Mr. FitzGerald was a presumptuous politician who feared nothing. Until he got caught.

Then he felt victimized by a smear campaign. But Mr. FitzGerald did himself in.

He, not his Republican adversaries, cast himself in the worst political light with poor choices. He considered himself above personal scrutiny and above the law.

He, a married father of four, thought nothing of being with another woman in a parking lot in the wee hours of the morning. He, a former law enforcement officer, thought nothing of flouting state law by driving for nearly a decade without the required license.

To deflect the mounting bad press about their candidate, the FitzGerald-Neuhardt campaign released a statement heralding positive health news about one of the FitzGerald children whose cancer appears to be in remission. The attempt backfired.

Critics derided publication of the medical update as a shameless political ploy. Mr. FitzGerald was widely denounced for using his son’s travails to mitigate his own missteps.

The campaign sent a subsequent news release in which Mr. FitzGerald apologized “once again for any mistakes I made, which took the focus off the crucial issues Ohio is facing.” In the statement, he acknowledged his “carelessness” and vowed to move on to “the real challenges facing our state.”

But the gales of November came early for the FitzGerald gubernatorial campaign. It lies in wreckage. Polls suggest scant hope of recovery.

Mr. FitzGerald displayed conduct that can’t be ignored. Avoiding even the perception of impropriety should be a foregone conclusion for the politically ambitious.

Driving for years without a license wasn’t careless, as Mr. FitzGerald says. It was irresponsible and illegal.

The Democrat was always an underdog in the race for governor. But he was all that was standing between Ohioans and a second Kasich term.

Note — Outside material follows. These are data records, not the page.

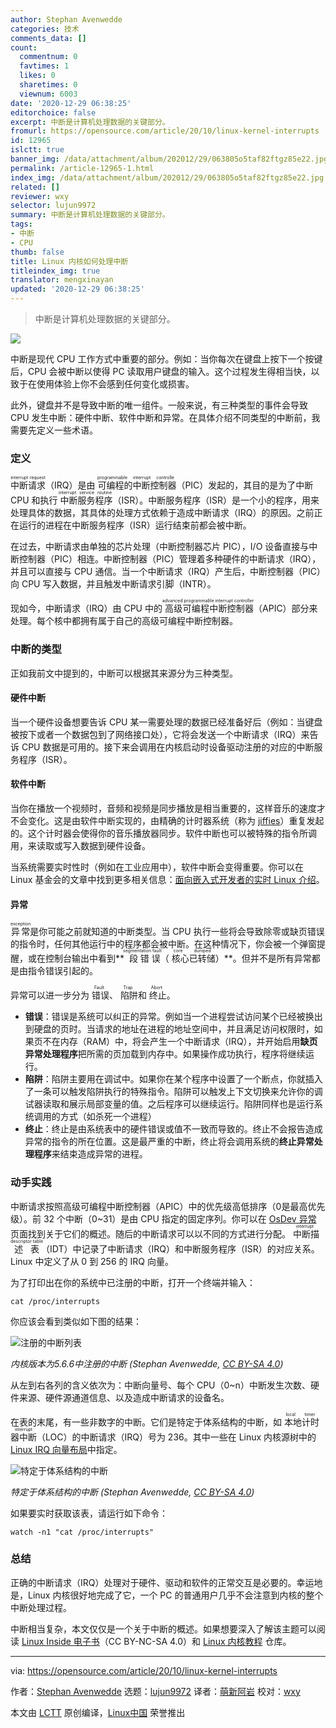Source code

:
 ```yaml
---
author: Stephan Avenwedde
categories: 技术
comments_data: []
count:
  commentnum: 0
  favtimes: 1
  likes: 0
  sharetimes: 0
  viewnum: 6003
date: '2020-12-29 06:38:25'
editorchoice: false
excerpt: 中断是计算机处理数据的关键部分。
fromurl: https://opensource.com/article/20/10/linux-kernel-interrupts
id: 12965
islctt: true
banner_img: /data/attachment/album/202012/29/063805o5taf82ftgz85e22.jpg
permalink: /article-12965-1.html
index_img: /data/attachment/album/202012/29/063805o5taf82ftgz85e22.jpg.thumb.jpg
related: []
reviewer: wxy
selector: lujun9972
summary: 中断是计算机处理数据的关键部分。
tags:
- 中断
- CPU
thumb: false
title: Linux 内核如何处理中断
titleindex_img: true
translator: mengxinayan
updated: '2020-12-29 06:38:25'
---
```



> 
> 中断是计算机处理数据的关键部分。
> 
> 
> 


![](/data/attachment/album/202012/29/063805o5taf82ftgz85e22.jpg)


中断是现代 CPU 工作方式中重要的部分。例如：当你每次在键盘上按下一个按键后，CPU 会被中断以使得 PC 读取用户键盘的输入。这个过程发生得相当快，以致于在使用体验上你不会感到任何变化或损害。


此外，键盘并不是导致中断的唯一组件。一般来说，有三种类型的事件会导致 CPU 发生中断：硬件中断、软件中断和异常。在具体介绍不同类型的中断前，我需要先定义一些术语。


### 定义


<ruby> 中断请求 <rt>  interrupt request </rt></ruby>（IRQ）是由<ruby> 可编程的中断控制器 <rt>  programmable interrupt controlle </rt></ruby>（PIC）发起的，其目的是为了中断 CPU 和执行<ruby> 中断服务程序 <rt>  interrupt service routine </rt></ruby>（ISR）。中断服务程序（ISR）是一个小的程序，用来处理具体的数据，其具体的处理方式依赖于造成中断请求（IRQ）的原因。之前正在运行的进程在中断服务程序（ISR）运行结束前都会被中断。


在过去，中断请求由单独的芯片处理（中断控制器芯片 PIC），I/O 设备直接与中断控制器（PIC）相连。中断控制器（PIC）管理着多种硬件的中断请求（IRQ），并且可以直接与 CPU 通信。当一个中断请求（IRQ）产生后，中断控制器（PIC）向 CPU 写入数据，并且触发中断请求引脚（INTR）。


现如今，中断请求（IRQ）由 CPU 中的<ruby> 高级可编程中断控制器 <rt>  advanced programmable interrupt controller </rt></ruby>（APIC）部分来处理。每个核中都拥有属于自己的高级可编程中断控制器。


### 中断的类型


正如我前文中提到的，中断可以根据其来源分为三种类型。


#### 硬件中断


当一个硬件设备想要告诉 CPU 某一需要处理的数据已经准备好后（例如：当键盘被按下或者一个数据包到了网络接口处），它将会发送一个中断请求（IRQ）来告诉 CPU 数据是可用的。接下来会调用在内核启动时设备驱动注册的对应的中断服务程序（ISR）。


#### 软件中断


当你在播放一个视频时，音频和视频是同步播放是相当重要的，这样音乐的速度才不会变化。这是由软件中断实现的，由精确的计时器系统（称为 [jiffies](https://elinux.org/Kernel_Timer_Systems)）重复发起的。这个计时器会使得你的音乐播放器同步。软件中断也可以被特殊的指令所调用，来读取或写入数据到硬件设备。


当系统需要实时性时（例如在工业应用中），软件中断会变得重要。你可以在 Linux 基金会的文章中找到更多相关信息：[面向嵌入式开发者的实时 Linux 介绍](https://www.linuxfoundation.org/blog/2013/03/intro-to-real-time-linux-for-embedded-developers/)。


#### 异常


<ruby> 异常 <rt>  exception </rt></ruby>是你可能之前就知道的中断类型。当 CPU 执行一些将会导致除零或缺页错误的指令时，任何其他运行中的程序都会被中断。在这种情况下，你会被一个弹窗提醒，或在控制台输出中看到\*\*<ruby> 段错误 <rt>  segmentation fault </rt></ruby>（<ruby> 核心已转储 <rt>  core dumped </rt></ruby>）\*\*。但并不是所有异常都是由指令错误引起的。


异常可以进一步分为<ruby> 错误 <rt>  Fault </rt></ruby>、<ruby> 陷阱 <rt>  Trap </rt></ruby>和<ruby> 终止 <rt>  Abort </rt></ruby>。


* **错误**：错误是系统可以纠正的异常。例如当一个进程尝试访问某个已经被换出到硬盘的页时。当请求的地址在进程的地址空间中，并且满足访问权限时，如果页不在内存（RAM）中，将会产生一个中断请求（IRQ），并开始启用**缺页异常处理程序**把所需的页加载到内存中。如果操作成功执行，程序将继续运行。
* **陷阱**：陷阱主要用在调试中。如果你在某个程序中设置了一个断点，你就插入了一条可以触发陷阱执行的特殊指令。陷阱可以触发上下文切换来允许你的调试器读取和展示局部变量的值。之后程序可以继续运行。陷阱同样也是运行系统调用的方式（如杀死一个进程）
* **终止**：终止是由系统表中的硬件错误或值不一致而导致的。终止不会报告造成异常的指令的所在位置。这是最严重的中断，终止将会调用系统的**终止异常处理程序**来结束造成异常的进程。


### 动手实践


中断请求按照高级可编程中断控制器（APIC）中的优先级高低排序（0是最高优先级）。前 32 个中断（0~31）是由 CPU 指定的固定序列。你可以在 [OsDev 异常](https://wiki.osdev.org/Exceptions) 页面找到关于它们的概述。随后的中断请求可以以不同的方式进行分配。<ruby> 中断描述表 <rt>  interrupt descriptor table </rt></ruby>（IDT）中记录了中断请求（IRQ）和中断服务程序（ISR）的对应关系。Linux 中定义了从 0 到 256 的 IRQ 向量。


为了打印出在你的系统中已注册的中断，打开一个终端并输入：



```
cat /proc/interrupts

```

你应该会看到类似如下图的结果：


![注册的中断列表](/data/attachment/album/202012/29/063827i0teo4lpxi6rveed.png "Registered interrupts list")


*内核版本为5.6.6中注册的中断 (Stephan Avenwedde, [CC BY-SA 4.0](https://creativecommons.org/licenses/by-sa/4.0/))*


从左到右各列的含义依次为：中断向量号、每个 CPU（0~n）中断发生次数、硬件来源、硬件源通道信息、以及造成中断请求的设备名。


在表的末尾，有一些非数字的中断。它们是特定于体系结构的中断，如<ruby> 本地计时器中断 <rt>  local timer interrupt </rt></ruby>（LOC）的中断请求（IRQ）号为 236。其中一些在 Linux 内核源树中的[Linux IRQ 向量布局](https://github.com/torvalds/linux/blob/master/arch/x86/include/asm/irq_vectors.h)中指定。


![特定于体系结构的中断](/data/attachment/album/202012/29/063827dnvkcchkcjvyvaav.png "Architecture-specific interrupts")


*特定于体系结构的中断 (Stephan Avenwedde, [CC BY-SA 4.0](https://creativecommons.org/licenses/by-sa/4.0/))*


如果要实时获取该表，请运行如下命令：



```
watch -n1 "cat /proc/interrupts"

```

### 总结


正确的中断请求（IRQ）处理对于硬件、驱动和软件的正常交互是必要的。幸运地是，Linux 内核很好地完成了它，一个 PC 的普通用户几乎不会注意到内核的整个中断处理过程。


中断相当复杂，本文仅仅是一个关于中断的概述。如果想要深入了解该主题可以阅读 [Linux Inside 电子书](https://0xax.gitbooks.io/linux-insides/content/Interrupts/)（CC BY-NC-SA 4.0）和 [Linux 内核教程](https://linux-kernel-labs.github.io/refs/heads/master/lectures/interrupts.html#) 仓库。




---


via: <https://opensource.com/article/20/10/linux-kernel-interrupts>


作者：[Stephan Avenwedde](https://opensource.com/users/hansic99) 选题：[lujun9972](https://github.com/lujun9972) 译者：[萌新阿岩](https://github.com/mengxinayan) 校对：[wxy](https://github.com/wxy)


本文由 [LCTT](https://github.com/LCTT/TranslateProject) 原创编译，[Linux中国](https://linux.cn/) 荣誉推出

Now there is nothing. It was Mr. FitzGerald’s job to expose what’s wrong with state leadership that works against progress in critical areas such as energy, education, and collective bargaining.

But instead of making a compelling argument for change, the bungling FitzGerald campaign made a convincing case for retaining the status quo. How disappointing and how unfair to Ohioans.

We deserve vigorous discussion and debate about the state moving ahead — not backward. Those expectations have been dashed by the only candidate who could make a difference in 2014.

Governor Kasich can sit on his immense war chest. The battle was over before it began.

Marilou Johanek is a columnist for The Blade.